Assignment. Below are some records. Reproduce them exactly from their first line through the line with "Удобное казино с", inclusive.

Input.

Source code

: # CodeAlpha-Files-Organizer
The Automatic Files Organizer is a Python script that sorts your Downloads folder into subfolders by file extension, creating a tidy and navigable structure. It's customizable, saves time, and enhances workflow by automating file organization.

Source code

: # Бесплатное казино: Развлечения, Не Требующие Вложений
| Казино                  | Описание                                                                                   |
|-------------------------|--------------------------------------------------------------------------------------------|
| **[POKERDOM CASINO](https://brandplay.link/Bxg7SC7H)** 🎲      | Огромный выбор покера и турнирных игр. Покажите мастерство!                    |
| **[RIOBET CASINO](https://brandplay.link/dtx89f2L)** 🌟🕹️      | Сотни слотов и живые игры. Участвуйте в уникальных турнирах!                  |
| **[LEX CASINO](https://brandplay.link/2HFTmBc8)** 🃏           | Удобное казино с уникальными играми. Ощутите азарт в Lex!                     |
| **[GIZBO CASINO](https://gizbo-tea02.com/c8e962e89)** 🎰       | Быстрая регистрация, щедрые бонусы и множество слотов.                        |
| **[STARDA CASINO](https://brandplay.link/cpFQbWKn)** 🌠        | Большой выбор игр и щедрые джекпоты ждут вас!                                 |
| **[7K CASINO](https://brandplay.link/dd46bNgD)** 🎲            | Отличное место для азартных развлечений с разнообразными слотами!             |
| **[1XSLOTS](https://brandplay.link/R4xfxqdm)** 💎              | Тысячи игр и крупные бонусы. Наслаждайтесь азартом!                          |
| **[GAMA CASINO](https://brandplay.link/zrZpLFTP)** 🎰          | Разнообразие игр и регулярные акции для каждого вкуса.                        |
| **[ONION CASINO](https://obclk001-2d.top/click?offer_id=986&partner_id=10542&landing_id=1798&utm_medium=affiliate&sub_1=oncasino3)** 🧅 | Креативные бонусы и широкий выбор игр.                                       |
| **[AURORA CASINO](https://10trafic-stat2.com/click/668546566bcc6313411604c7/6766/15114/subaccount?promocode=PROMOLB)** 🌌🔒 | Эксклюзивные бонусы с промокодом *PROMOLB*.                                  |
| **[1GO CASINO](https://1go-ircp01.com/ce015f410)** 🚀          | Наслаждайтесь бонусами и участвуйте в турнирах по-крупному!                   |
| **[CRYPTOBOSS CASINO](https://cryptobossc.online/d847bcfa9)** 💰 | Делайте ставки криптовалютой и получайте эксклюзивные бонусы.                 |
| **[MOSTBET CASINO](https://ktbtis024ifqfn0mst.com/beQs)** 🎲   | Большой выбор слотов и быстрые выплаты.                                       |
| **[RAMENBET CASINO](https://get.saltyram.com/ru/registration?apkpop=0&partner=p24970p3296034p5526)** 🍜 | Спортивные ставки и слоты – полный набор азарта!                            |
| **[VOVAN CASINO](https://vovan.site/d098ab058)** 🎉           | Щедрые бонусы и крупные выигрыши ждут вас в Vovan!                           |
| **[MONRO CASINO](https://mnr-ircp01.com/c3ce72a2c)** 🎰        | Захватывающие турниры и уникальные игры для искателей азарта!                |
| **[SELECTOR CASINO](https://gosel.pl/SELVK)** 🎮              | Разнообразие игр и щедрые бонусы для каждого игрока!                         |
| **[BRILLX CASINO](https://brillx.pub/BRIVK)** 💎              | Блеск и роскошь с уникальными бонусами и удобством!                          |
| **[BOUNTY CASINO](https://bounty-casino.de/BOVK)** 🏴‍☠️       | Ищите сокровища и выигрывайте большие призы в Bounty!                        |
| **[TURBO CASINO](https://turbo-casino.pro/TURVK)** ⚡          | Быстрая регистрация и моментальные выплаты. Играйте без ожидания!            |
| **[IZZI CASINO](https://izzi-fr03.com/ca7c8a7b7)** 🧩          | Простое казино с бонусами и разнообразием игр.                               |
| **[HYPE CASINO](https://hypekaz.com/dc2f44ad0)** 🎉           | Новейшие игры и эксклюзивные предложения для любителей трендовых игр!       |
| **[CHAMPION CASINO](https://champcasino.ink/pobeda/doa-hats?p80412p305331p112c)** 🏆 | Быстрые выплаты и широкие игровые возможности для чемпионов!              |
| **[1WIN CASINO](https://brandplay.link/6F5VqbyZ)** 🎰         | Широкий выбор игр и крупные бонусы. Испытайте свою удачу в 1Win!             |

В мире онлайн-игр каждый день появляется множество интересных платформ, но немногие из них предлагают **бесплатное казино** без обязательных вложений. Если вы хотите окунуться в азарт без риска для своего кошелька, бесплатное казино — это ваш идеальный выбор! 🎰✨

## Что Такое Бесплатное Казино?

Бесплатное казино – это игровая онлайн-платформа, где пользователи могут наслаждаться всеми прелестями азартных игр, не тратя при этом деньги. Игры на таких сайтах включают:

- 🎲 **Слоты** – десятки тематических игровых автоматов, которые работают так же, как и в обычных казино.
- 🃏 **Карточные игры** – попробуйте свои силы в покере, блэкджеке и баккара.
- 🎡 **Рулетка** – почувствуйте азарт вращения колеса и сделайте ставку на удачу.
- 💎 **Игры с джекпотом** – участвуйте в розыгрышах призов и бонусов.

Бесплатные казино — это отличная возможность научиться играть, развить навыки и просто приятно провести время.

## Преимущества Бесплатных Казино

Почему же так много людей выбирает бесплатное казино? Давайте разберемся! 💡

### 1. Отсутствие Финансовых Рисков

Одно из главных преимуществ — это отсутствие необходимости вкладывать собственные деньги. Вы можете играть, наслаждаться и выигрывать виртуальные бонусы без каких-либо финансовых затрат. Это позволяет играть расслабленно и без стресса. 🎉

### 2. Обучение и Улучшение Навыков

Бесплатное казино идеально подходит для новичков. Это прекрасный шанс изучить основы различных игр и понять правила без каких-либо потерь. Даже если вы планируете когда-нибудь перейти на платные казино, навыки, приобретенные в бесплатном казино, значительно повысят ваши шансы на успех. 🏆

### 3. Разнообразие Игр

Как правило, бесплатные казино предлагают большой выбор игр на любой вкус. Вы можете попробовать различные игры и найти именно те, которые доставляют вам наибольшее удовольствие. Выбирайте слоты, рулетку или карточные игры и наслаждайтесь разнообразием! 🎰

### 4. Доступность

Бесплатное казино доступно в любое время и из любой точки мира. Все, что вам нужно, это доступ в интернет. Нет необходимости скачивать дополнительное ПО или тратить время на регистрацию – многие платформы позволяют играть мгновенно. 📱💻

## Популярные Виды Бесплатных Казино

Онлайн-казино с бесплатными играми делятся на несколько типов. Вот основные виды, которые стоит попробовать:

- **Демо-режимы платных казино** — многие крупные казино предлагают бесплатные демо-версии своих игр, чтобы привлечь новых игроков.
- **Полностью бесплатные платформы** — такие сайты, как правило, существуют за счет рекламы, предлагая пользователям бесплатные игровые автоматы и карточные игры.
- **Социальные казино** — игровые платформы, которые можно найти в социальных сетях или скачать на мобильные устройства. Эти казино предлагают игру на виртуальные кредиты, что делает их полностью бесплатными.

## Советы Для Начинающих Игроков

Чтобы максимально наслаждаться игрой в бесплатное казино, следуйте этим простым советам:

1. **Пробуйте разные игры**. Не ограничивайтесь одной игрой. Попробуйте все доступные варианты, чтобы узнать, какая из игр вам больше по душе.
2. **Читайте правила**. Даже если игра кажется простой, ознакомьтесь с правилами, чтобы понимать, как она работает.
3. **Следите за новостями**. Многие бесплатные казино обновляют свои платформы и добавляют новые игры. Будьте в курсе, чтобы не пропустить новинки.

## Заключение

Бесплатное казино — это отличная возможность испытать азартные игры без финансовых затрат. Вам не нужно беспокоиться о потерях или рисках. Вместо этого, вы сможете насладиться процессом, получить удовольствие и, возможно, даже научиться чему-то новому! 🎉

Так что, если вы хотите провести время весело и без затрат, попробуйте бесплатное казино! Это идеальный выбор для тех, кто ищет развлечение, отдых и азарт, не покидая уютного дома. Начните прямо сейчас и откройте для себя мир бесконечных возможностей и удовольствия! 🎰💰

Exercise answer.
Source code

: # CodeAlpha-Files-Organizer
The Automatic Files Organizer is a Python script that sorts your Downloads folder into subfolders by file extension, creating a tidy and navigable structure. It's customizable, saves time, and enhances workflow by automating file organization.

Source code

: # Бесплатное казино: Развлечения, Не Требующие Вложений
| Казино                  | Описание                                                                                   |
|-------------------------|--------------------------------------------------------------------------------------------|
| **[POKERDOM CASINO](https://brandplay.link/Bxg7SC7H)** 🎲      | Огромный выбор покера и турнирных игр. Покажите мастерство!                    |
| **[RIOBET CASINO](https://brandplay.link/dtx89f2L)** 🌟🕹️      | Сотни слотов и живые игры. Участвуйте в уникальных турнирах!                  |
| **[LEX CASINO](https://brandplay.link/2HFTmBc8)** 🃏           | Удобное казино с уникальными играми. Ощутите азарт в Lex!                     |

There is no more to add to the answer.